Task brief: Reproduce every entry that follows word for word, but omit the images.

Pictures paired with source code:
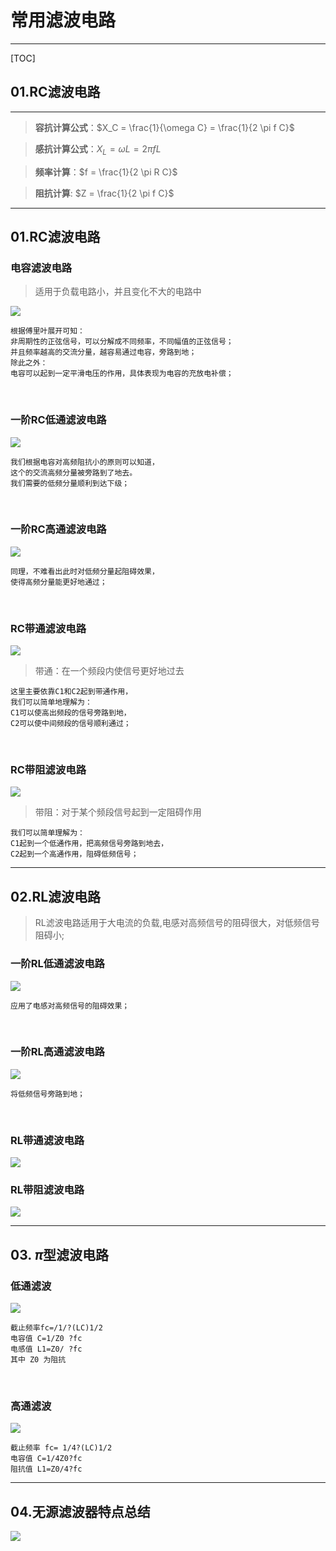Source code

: <!--
 * @Author: Connor2Chen 397080067@qq.com
 * @Date: 2024-09-05 14:59:03
 * @LastEditors: Connor2Chen 397080067@qq.com
 * @LastEditTime: 2024-09-05 15:40:59
 * @FilePath: \Learning-Note\02_HardWare\01_模拟部分\01_常用滤波电路.md
 * @Description:  
 * Copyright (c) 2024 by ${git_name_email}, All Rights Reserved. 
-->
# 常用滤波电路
---

[TOC]
## 01.RC滤波电路


---


>**容抗计算公式**：$X_C = \frac{1}{\omega C} = \frac{1}{2 \pi f C}$

>**感抗计算公式**：$X_L = \omega L = 2 \pi f L$

>**频率计算**：$f = \frac{1}{2 \pi R C}$

>**阻抗计算**: $Z = \frac{1}{2 \pi f C}$

---

## 01.RC滤波电路
### 电容滤波电路 
>适用于负载电路小，并且变化不大的电路中

![](pics/2024-09-05-15-09-56.png)
    
    根据傅里叶展开可知：
    非周期性的正弦信号，可以分解成不同频率，不同幅值的正弦信号；
    并且频率越高的交流分量，越容易通过电容，旁路到地；
    除此之外：
    电容可以起到一定平滑电压的作用，具体表现为电容的充放电补偿；    
<br>

### 一阶RC低通滤波电路
![](pics/2024-09-05-15-19-46.png)
    
    我们根据电容对高频阻抗小的原则可以知道，
    这个的交流高频分量被旁路到了地去。
    我们需要的低频分量顺利到达下级；
<br>

### 一阶RC高通滤波电路
![](pics/2024-09-05-15-22-29.png)
    
    同理，不难看出此时对低频分量起阻碍效果，
    使得高频分量能更好地通过；
<br>

### RC带通滤波电路
![](pics/2024-09-05-15-24-37.png)
>带通：在一个频段内使信号更好地过去
    
    这里主要依靠C1和C2起到带通作用，
    我们可以简单地理解为：
    C1可以使高出频段的信号旁路到地，
    C2可以使中间频段的信号顺利通过；
<br>

### RC带阻滤波电路
![](pics/2024-09-05-15-28-23.png)
>带阻：对于某个频段信号起到一定阻碍作用

    我们可以简单理解为：
    C1起到一个低通作用，把高频信号旁路到地去，
    C2起到一个高通作用，阻碍低频信号；

---

## 02.RL滤波电路
>RL滤波电路适用于大电流的负载,电感对高频信号的阻碍很大，对低频信号阻碍小;
### 一阶RL低通滤波电路
![](pics/2024-09-05-15-34-53.png)
    
    应用了电感对高频信号的阻碍效果；
<br>

### 一阶RL高通滤波电路
![](pics/2024-09-05-15-36-02.png)

    将低频信号旁路到地；
<br>

### RL带通滤波电路
![](pics/2024-09-05-15-37-10.png)
<br>

### RL带阻滤波电路
![](pics/2024-09-05-15-37-37.png)

---

## 03. $\pi$型滤波电路
### 低通滤波
![](pics/2024-09-05-15-40-08.png)

    截止频率fc=/1/?(LC)1/2
    电容值 C=1/Z0 ?fc
    电感值 L1=Z0/ ?fc
    其中 Z0 为阻抗
<br>

### 高通滤波
![](pics/2024-09-05-15-40-31.png)

    截止频率 fc= 1/4?(LC)1/2
    电容值 C=1/4Z0?fc
    阻抗值 L1=Z0/4?fc

---
## 04.无源滤波器特点总结
![](pics/2024-09-05-15-41-40.png)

Result of this exercise:
Source code

: <!--
 * @Author: Connor2Chen 397080067@qq.com
 * @Date: 2024-09-05 14:59:03
 * @LastEditors: Connor2Chen 397080067@qq.com
 * @LastEditTime: 2024-09-05 15:40:59
 * @FilePath: \Learning-Note\02_HardWare\01_模拟部分\01_常用滤波电路.md
 * @Description:  
 * Copyright (c) 2024 by ${git_name_email}, All Rights Reserved. 
-->
# 常用滤波电路
---

[TOC]
## 01.RC滤波电路


---


>**容抗计算公式**：$X_C = \frac{1}{\omega C} = \frac{1}{2 \pi f C}$

>**感抗计算公式**：$X_L = \omega L = 2 \pi f L$

>**频率计算**：$f = \frac{1}{2 \pi R C}$

>**阻抗计算**: $Z = \frac{1}{2 \pi f C}$

---

## 01.RC滤波电路
### 电容滤波电路 
>适用于负载电路小，并且变化不大的电路中

![](pics/2024-09-05-15-09-56.png)
    
    根据傅里叶展开可知：
    非周期性的正弦信号，可以分解成不同频率，不同幅值的正弦信号；
    并且频率越高的交流分量，越容易通过电容，旁路到地；
    除此之外：
    电容可以起到一定平滑电压的作用，具体表现为电容的充放电补偿；    
<br>

### 一阶RC低通滤波电路
![](pics/2024-09-05-15-19-46.png)
    
    我们根据电容对高频阻抗小的原则可以知道，
    这个的交流高频分量被旁路到了地去。
    我们需要的低频分量顺利到达下级；
<br>

### 一阶RC高通滤波电路
![](pics/2024-09-05-15-22-29.png)
    
    同理，不难看出此时对低频分量起阻碍效果，
    使得高频分量能更好地通过；
<br>

### RC带通滤波电路
![](pics/2024-09-05-15-24-37.png)
>带通：在一个频段内使信号更好地过去
    
    这里主要依靠C1和C2起到带通作用，
    我们可以简单地理解为：
    C1可以使高出频段的信号旁路到地，
    C2可以使中间频段的信号顺利通过；
<br>

### RC带阻滤波电路
![](pics/2024-09-05-15-28-23.png)
>带阻：对于某个频段信号起到一定阻碍作用

    我们可以简单理解为：
    C1起到一个低通作用，把高频信号旁路到地去，
    C2起到一个高通作用，阻碍低频信号；

---

## 02.RL滤波电路
>RL滤波电路适用于大电流的负载,电感对高频信号的阻碍很大，对低频信号阻碍小;
### 一阶RL低通滤波电路
![](pics/2024-09-05-15-34-53.png)
    
    应用了电感对高频信号的阻碍效果；
<br>

### 一阶RL高通滤波电路
![](pics/2024-09-05-15-36-02.png)

    将低频信号旁路到地；
<br>

### RL带通滤波电路
![](pics/2024-09-05-15-37-10.png)
<br>

### RL带阻滤波电路
![](pics/2024-09-05-15-37-37.png)

---

## 03. $\pi$型滤波电路
### 低通滤波
![](pics/2024-09-05-15-40-08.png)

    截止频率fc=/1/?(LC)1/2
    电容值 C=1/Z0 ?fc
    电感值 L1=Z0/ ?fc
    其中 Z0 为阻抗
<br>

### 高通滤波
![](pics/2024-09-05-15-40-31.png)

    截止频率 fc= 1/4?(LC)1/2
    电容值 C=1/4Z0?fc
    阻抗值 L1=Z0/4?fc

---
## 04.无源滤波器特点总结
![](pics/2024-09-05-15-41-40.png)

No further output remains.